Texte intégral
Conférence de presse :
Je voudrais d'abord dire ma grande satisfaction de pouvoir travailler de façon amicale avec mon collègue M. Grizold, parce que pour nous, Français, la Slovénie représente un exemple, par la réussite de ses premières années de construction d'une nation indépendante, par la solidité de ses engagements démocratiques et par sa grande capacité d'apporter des solutions pacifiques dans notre Europe.
Nous avons déjà des activités de coopération qui se fondent sur des rapports de bonne connaissance mutuelle et de confiance, et la prochaine adhésion de la Slovénie à l'Alliance atlantique dont nous sommes convaincus, renforcera bien entendu ces sujets de coopération.
Les nouveaux besoins de sécurité en Europe et dans le monde nous obligent tous à réformer en profondeur et à moderniser nos systèmes de défense. Nos deux nations sont au travail pour ce projet et nous avons, bien entendu, à le faire bien comprendre à nos citoyens et à les faire adhérer à ces nouveaux objectifs de défense et de sécurité. L'efficacité et la détermination avec laquelle est conduite la transformation de votre système de défense ici en Slovénie par le gouvernement et par le ministre nous permettent de prévoir une extension de nos domaines d'action en commun, comme nous le voyons déjà dans les opérations de maintien de la paix où nos soldats agissent côte à côte.

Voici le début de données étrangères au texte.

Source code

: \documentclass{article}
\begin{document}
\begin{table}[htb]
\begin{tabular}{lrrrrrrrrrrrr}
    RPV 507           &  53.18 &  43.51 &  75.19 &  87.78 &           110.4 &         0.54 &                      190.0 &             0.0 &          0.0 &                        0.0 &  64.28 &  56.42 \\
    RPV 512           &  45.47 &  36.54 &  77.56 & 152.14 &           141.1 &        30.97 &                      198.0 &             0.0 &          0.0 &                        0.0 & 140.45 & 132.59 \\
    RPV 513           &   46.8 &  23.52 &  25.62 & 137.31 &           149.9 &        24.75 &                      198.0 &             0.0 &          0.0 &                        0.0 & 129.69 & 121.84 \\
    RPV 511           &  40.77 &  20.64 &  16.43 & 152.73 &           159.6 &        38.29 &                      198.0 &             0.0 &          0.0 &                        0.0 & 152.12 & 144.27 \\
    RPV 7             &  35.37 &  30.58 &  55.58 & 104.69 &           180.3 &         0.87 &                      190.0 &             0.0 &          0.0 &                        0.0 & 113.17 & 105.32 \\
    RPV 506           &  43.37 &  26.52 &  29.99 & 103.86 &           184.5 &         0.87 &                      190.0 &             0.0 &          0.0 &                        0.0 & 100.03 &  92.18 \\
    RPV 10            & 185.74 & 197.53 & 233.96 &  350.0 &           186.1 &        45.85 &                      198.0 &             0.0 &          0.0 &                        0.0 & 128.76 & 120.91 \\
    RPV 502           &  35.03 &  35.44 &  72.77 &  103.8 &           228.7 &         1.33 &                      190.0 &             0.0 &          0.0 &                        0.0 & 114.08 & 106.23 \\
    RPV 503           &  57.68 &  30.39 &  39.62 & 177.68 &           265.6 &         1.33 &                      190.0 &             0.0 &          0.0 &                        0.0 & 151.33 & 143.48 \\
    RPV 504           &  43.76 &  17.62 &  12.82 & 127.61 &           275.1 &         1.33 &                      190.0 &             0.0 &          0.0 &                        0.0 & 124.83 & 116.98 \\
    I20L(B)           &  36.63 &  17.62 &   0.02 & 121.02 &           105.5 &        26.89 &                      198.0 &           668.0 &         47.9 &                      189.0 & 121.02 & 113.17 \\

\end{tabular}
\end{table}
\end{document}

Q - Jusqu'il y a très peu de temps, la France a comparé la Slovénie à la Roumanie dans ses commentaires sur la candidature à l'OTAN. Les Slovènes considèrent que cette attitude n'est pas favorable à la candidature de leur pays à l'OTAN. Le gouvernement français a-t-il depuis revu sa position sur cette question ?
R - Je crois que ce qui n'a pas été très bon pour l'adhésion de la Slovénie à l'Alliance en 1997, c'est qu'un certain nombre de pays de l'Alliance n'y étaient pas favorables. Ce n'était pas particulièrement la façon dont la France défendait la candidature slovène.
En ce qui concerne les prochaines décisions qui seront prises au Sommet de Prague à l'automne de cette année, nous défendons une approche politique qui vise à donner un soutien aux nations qui se sont clairement prononcées pour tous les principes politiques de l'Alliance et nous pensons que la réalisation des conditions militaires en conformité avec les buts de l'Alliance peut être étalée dans le temps.
Mais en ce qui concerne le niveau de préparation du système de défense slovène à l'Alliance, nous pensons qu'il est aujourd'hui très satisfaisant et, évidemment, nous ferons tout pour que cette appréciation positive soit partagée par l'ensemble des Alliés.
(source http://www.diplomatie.gouv.fr, le 23 janvier 2002)
Interview à "Dnevnik" :
Q - Comment évaluez-vous la coopération militaire entre la France et la Slovénie ?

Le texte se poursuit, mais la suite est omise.